St. Paul’s Greek word for “reconciliation,” (katallage), means “changing enemies into friends.” The core of the witness of the life of Jesus, St. Paul affirmed, was the demonstration that God has a bond and friendship with human beings, and that we are to express this bond in our relations with one another. The ministry of reconciliation is the central theme of Christian spirituality. Reconciliation is not unique to Christians, and its general embrace seems a wise step for a riven civic polity following a divisive national election.
An embrace of the discipline of reconciliation entails, in the first instance, a commitment to the reformation of one’s own way of being in the world. “True humility is not thinking less of yourself,” wrote C.S. Lewis, “it is thinking of yourself less.” That sort of genuine humility is a good beginning stance for meeting our neighbors wherever they may be on the spiritual or political spectrum…and since many of us are in flux, thinking of ourselves less and another first allows us to meet our fellow travelers with authentic care and openness. It lets us listen for perspectives tucked in behind words, and for motivating anxieties and principles. Many are swift to speak, but deep listening is a cultivated art that could benefit from a general social revival.
Families, parishes, civic communities and nations develop patterns of interaction, and one of the few ways to really change those systems is to break negative patterns and refuse to participate in reflexive conduct. Rabbi Edwin Friedman has written helpfully on how individuals might conduct themselves once they come to understand that they are actors enmeshed in a web of personalities and patterns. Some people generate anxiety, Friedman writes, and some people amplify that anxiety. When anxiety amplifies, families and communities behave in neurotic and unhealthy ways. One of the best things that can happen at such junctures is to dampen anxiety, and the best way to dampen anxiety is to become a non-anxious presence; to refuse to be reactive even if your blood is boiling in your ears. Break the negative pattern and chose to be a health-giving presence.
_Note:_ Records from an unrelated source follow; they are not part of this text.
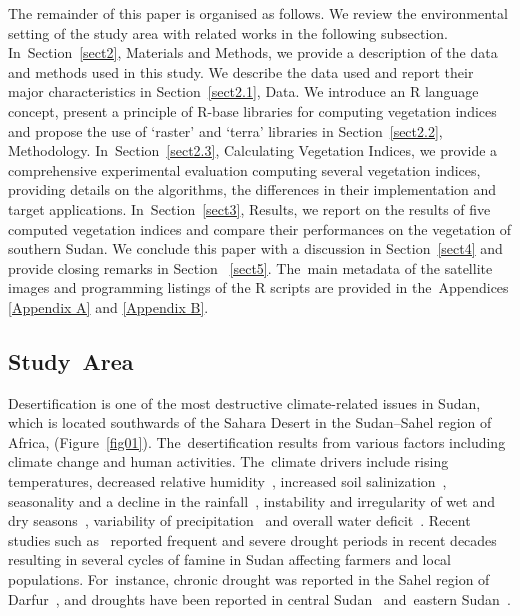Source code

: \documentclass[jimaging,article,accept,pdftex,moreauthors]{Definitions/mdpi}
\begin{document}
The remainder of this paper is organised as follows. We review the environmental setting of the study area with related works in the following subsection. In~Section~\ref{sect2}, Materials and Methods, we provide a description of the data and methods used in this study. We describe the data used and report their major characteristics in Section~\ref{sect2.1}, Data. We introduce an R language concept, present a principle of R-base libraries for computing vegetation indices and propose the use of `raster' and `terra' libraries in Section~\ref{sect2.2}, Methodology. In~Section~\ref{sect2.3}, Calculating Vegetation Indices, we provide a comprehensive experimental evaluation computing several vegetation indices, providing details on the algorithms,  the differences in their implementation and target applications. In~Section~\ref{sect3}, Results, we report on the results of five computed vegetation indices and compare their performances on the vegetation of southern Sudan. We conclude this paper with a discussion in Section~\ref{sect4} and provide closing remarks in Section %
~\ref{sect5}. The~main metadata of the satellite images and programming listings of the R scripts are provided in the~Appendices \ref{Appendix A} and \ref{Appendix B}.

\subsection{Study~Area}

Desertification is one of the most destructive climate-related issues in Sudan, which is located southwards of the Sahara Desert in the Sudan--Sahel region of Africa, (Figure~\ref{fig01}). The~desertification results from various factors including climate change and human activities. The~climate drivers include rising temperatures, decreased relative humidity~\cite{Alvi}, increased soil salinization~\cite{DAWELBAIT201245}, seasonality and a decline in the rainfall~\cite{MOHAMED20223265}, instability and irregularity of wet and dry seasons~\cite{HULME198689}, variability of precipitation~\cite{Elagib,Ayoub} and overall water deficit~\cite{akhtar1994methods}. Recent studies such as~\cite{SALIH2017S31} reported frequent and severe drought periods in recent decades resulting in several cycles of famine in Sudan affecting farmers and local populations. For~instance, chronic drought was reported in the Sahel region of Darfur~\cite{FULLER198739}, and droughts have been reported in central Sudan~\cite{Salih2022} and~eastern Sudan~\cite{TARIKU2021144863,SULIEMAN2012132}. 
\end{document}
People of conviction can become such bores when they assume they have a lock on the truth and run rough-shod over those of divergent opinion. The task for all of us, it seems to me, is to hold our convictions with an equal and perhaps prior commitment to courtesy, civility, deference, and humility. However “right” we may think ourselves, our obligation is the ministry of reconciliation, the making of friends for the common good.
As war raged in 1861, Abraham Lincoln concluded his first inaugural address by saying: “We are not enemies, but friends. We must not be enemies. Though passion may have strained, it must not break our bonds of affection. The mystic chords of memory, stretching from every battle field, and patriot grave, to every living heart and hearth-stone, all over this broad land, will yet swell the chorus of the Union, when again touched, as surely they will be, by the better angels of our nature.”
The pursuit of friendship does not entail an abdication of our struggle for political, social or religious principle. The struggle for the right and the good of which we have become convinced is core to being a person of character in an often unjust world. Boorishness need not be part of that equation, and friendship among persons with differing perspectives is a sign of character, graciousness, civility, goodness and hope. Let’s be those sorts of people, practicing the disciplines and virtues that strengthen our polity and mark us as noble folk.